> **Task details**: Among the entries below, find each line holding "ultrafriables" and return it.

+-------+

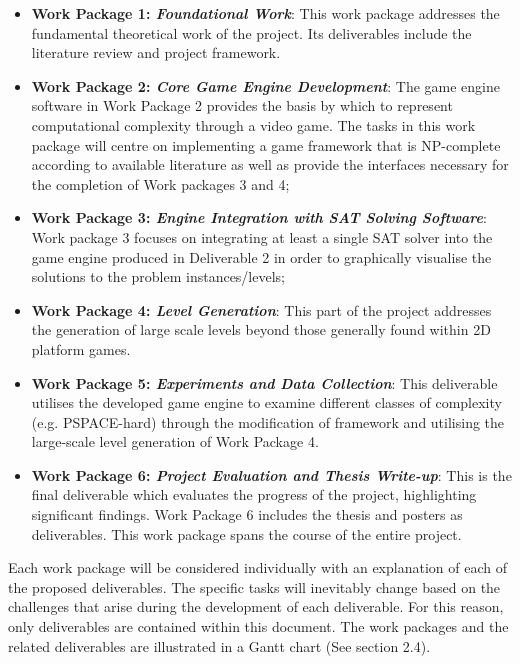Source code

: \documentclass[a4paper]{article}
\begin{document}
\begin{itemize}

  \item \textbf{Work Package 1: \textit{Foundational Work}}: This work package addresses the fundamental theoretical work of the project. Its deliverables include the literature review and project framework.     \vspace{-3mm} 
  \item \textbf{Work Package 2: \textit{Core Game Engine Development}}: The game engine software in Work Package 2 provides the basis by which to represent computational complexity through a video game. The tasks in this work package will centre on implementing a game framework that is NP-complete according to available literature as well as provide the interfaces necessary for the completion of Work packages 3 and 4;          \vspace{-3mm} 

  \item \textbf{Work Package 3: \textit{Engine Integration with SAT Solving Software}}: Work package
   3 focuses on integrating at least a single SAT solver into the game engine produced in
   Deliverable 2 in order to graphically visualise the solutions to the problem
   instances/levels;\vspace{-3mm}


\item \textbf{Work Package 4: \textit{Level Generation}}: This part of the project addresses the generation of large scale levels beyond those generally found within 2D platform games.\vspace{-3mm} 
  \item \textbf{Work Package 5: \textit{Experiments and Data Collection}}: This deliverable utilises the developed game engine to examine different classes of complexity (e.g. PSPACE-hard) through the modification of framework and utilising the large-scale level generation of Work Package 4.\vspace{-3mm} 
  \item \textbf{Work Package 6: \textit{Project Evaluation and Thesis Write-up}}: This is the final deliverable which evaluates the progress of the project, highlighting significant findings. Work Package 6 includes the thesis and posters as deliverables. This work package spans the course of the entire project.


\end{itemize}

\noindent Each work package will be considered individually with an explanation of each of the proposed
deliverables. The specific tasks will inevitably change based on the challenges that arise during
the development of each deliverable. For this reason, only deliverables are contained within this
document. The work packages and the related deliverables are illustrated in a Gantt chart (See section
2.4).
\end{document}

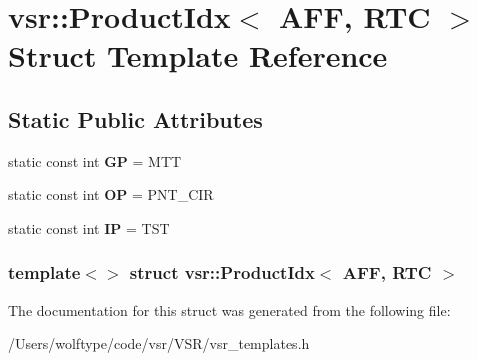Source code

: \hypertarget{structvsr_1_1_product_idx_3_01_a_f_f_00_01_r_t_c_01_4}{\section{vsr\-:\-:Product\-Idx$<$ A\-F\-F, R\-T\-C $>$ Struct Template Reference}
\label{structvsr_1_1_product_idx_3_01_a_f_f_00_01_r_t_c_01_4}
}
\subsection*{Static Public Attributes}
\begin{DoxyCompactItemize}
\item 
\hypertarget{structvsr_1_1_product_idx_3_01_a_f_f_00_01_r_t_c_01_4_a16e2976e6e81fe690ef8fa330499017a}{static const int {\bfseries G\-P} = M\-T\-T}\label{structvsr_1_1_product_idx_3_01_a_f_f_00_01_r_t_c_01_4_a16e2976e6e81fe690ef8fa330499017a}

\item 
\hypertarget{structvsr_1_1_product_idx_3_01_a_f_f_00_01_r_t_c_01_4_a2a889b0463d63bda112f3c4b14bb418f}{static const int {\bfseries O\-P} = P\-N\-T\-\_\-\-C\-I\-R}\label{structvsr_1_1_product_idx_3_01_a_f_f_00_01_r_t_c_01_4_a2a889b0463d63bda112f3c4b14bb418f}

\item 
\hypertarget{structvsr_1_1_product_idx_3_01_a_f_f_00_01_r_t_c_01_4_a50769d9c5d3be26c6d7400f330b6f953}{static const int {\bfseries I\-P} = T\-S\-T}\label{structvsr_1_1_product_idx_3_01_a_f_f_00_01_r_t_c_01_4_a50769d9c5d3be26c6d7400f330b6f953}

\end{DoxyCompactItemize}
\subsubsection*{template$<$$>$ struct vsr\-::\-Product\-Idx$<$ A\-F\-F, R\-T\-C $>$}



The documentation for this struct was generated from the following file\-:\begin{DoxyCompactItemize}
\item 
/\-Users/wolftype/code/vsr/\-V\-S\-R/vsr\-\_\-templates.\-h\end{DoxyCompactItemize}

+-------+

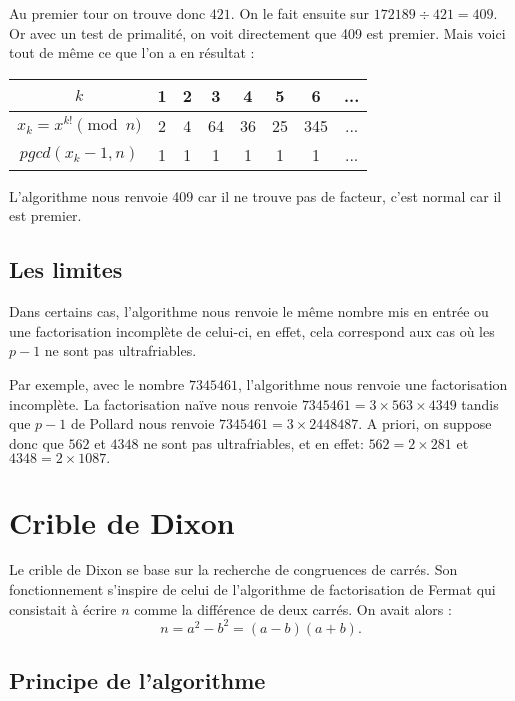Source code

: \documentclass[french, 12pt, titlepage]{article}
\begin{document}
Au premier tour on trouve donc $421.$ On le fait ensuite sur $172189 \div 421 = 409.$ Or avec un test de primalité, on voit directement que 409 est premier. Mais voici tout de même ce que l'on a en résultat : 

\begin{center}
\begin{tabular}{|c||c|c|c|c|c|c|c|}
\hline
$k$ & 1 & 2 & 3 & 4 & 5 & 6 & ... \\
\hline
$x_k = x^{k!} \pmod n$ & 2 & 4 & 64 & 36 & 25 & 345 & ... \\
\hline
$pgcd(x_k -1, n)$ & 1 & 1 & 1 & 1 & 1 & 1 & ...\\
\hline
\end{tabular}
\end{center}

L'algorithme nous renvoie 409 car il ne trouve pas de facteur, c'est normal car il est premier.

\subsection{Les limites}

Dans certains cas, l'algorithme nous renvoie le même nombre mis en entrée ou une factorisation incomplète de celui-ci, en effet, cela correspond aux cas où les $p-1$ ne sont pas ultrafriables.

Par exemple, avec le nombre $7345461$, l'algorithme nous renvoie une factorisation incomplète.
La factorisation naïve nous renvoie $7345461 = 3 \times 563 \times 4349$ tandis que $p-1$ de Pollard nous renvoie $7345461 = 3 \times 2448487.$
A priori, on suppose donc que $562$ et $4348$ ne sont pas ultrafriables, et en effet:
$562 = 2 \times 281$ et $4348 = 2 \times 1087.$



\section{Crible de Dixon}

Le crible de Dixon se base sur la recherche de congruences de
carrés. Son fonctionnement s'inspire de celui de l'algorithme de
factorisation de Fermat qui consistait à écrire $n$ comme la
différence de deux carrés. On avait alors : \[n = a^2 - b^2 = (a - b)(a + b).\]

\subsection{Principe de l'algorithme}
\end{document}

+-------+

> **Answer box**:
Dans certains cas, l'algorithme nous renvoie le même nombre mis en entrée ou une factorisation incomplète de celui-ci, en effet, cela correspond aux cas où les $p-1$ ne sont pas ultrafriables.
A priori, on suppose donc que $562$ et $4348$ ne sont pas ultrafriables, et en effet:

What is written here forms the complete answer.